*WHAT IS NEEDED*:
When the string "CVAE" appears in a line of the records, show the whole line.

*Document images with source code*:
..........

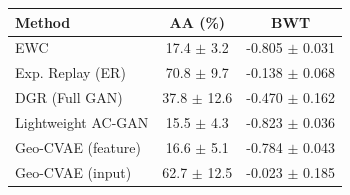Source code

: \begin{tabular}{lcc}
\toprule
\textbf{Method} & \textbf{AA (\%)} & \textbf{BWT} \\
\midrule
EWC & 17.4 $\pm$ 3.2 & -0.805 $\pm$ 0.031 \\
Exp. Replay (ER) & 70.8 $\pm$ 9.7 & -0.138 $\pm$ 0.068 \\
DGR (Full GAN) & 37.8 $\pm$ 12.6 & -0.470 $\pm$ 0.162 \\
Lightweight AC-GAN & 15.5 $\pm$ 4.3 & -0.823 $\pm$ 0.036 \\
Geo-CVAE (feature) & 16.6 $\pm$ 5.1 & -0.784 $\pm$ 0.043 \\
Geo-CVAE (input) & 62.7 $\pm$ 12.5 & -0.023 $\pm$ 0.185 \\
\bottomrule
\end{tabular}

..........

*RESULT FOR THIS TASK*:
Geo-CVAE (feature) & 16.6 $\pm$ 5.1 & -0.784 $\pm$ 0.043 \\
Geo-CVAE (input) & 62.7 $\pm$ 12.5 & -0.023 $\pm$ 0.185 \\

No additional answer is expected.